→ **Exercise directions**
Whenever the word "true" appears in a line of the data below, copy that line.

→ **Record extracts**
::::::::::

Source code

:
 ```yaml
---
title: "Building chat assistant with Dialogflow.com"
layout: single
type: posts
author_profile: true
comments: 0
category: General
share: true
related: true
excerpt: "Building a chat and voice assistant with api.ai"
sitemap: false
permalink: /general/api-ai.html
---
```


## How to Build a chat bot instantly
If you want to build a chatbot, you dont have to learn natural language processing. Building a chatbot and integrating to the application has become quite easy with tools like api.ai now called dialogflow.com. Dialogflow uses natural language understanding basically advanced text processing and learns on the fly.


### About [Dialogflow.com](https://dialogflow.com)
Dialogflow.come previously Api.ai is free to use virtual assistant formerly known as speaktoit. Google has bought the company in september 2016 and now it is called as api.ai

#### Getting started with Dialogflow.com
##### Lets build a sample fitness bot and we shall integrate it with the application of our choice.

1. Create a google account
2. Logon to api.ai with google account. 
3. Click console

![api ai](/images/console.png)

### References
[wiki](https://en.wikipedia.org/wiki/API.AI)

::::::::::

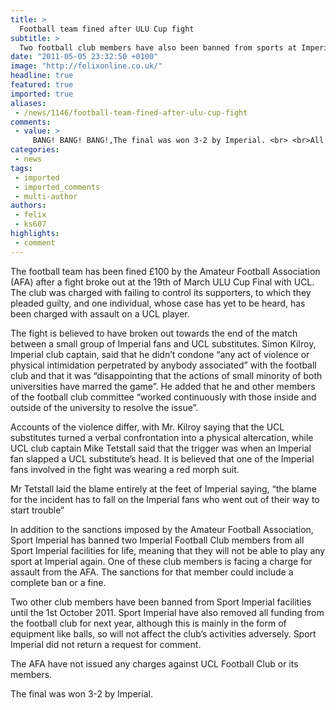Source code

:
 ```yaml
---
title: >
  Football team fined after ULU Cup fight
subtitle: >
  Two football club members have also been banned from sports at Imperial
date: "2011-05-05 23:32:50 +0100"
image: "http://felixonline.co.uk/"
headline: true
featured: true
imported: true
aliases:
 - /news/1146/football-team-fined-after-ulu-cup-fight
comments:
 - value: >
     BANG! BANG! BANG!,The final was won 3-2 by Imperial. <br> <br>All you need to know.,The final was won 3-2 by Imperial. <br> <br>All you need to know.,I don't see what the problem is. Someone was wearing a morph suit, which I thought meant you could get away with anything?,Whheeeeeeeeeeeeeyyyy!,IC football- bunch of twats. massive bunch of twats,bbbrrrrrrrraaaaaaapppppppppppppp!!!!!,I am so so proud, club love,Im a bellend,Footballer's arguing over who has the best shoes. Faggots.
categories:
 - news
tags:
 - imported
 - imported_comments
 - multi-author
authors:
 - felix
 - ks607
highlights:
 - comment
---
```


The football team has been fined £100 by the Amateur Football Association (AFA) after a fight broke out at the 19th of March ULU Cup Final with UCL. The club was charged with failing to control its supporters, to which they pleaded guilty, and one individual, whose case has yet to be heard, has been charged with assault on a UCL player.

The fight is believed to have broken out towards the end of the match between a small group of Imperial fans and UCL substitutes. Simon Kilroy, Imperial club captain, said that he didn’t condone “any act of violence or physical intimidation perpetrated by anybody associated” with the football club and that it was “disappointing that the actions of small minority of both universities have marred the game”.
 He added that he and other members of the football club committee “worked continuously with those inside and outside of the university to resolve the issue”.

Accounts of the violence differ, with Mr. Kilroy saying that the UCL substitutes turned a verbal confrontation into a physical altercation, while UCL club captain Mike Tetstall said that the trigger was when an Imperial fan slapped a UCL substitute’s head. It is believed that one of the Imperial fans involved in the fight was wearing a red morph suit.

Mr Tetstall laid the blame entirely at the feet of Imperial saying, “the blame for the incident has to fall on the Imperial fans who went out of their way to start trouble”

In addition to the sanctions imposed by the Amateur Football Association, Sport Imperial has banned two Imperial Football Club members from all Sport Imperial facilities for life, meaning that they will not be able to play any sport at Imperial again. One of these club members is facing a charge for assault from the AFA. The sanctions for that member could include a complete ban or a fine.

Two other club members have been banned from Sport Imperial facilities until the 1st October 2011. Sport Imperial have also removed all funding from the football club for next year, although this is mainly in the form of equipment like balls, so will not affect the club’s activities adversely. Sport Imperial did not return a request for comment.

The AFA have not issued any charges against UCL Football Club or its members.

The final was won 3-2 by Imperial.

::::::::::

→ **Solution**
author_profile: true
share: true
related: true
headline: true
featured: true
imported: true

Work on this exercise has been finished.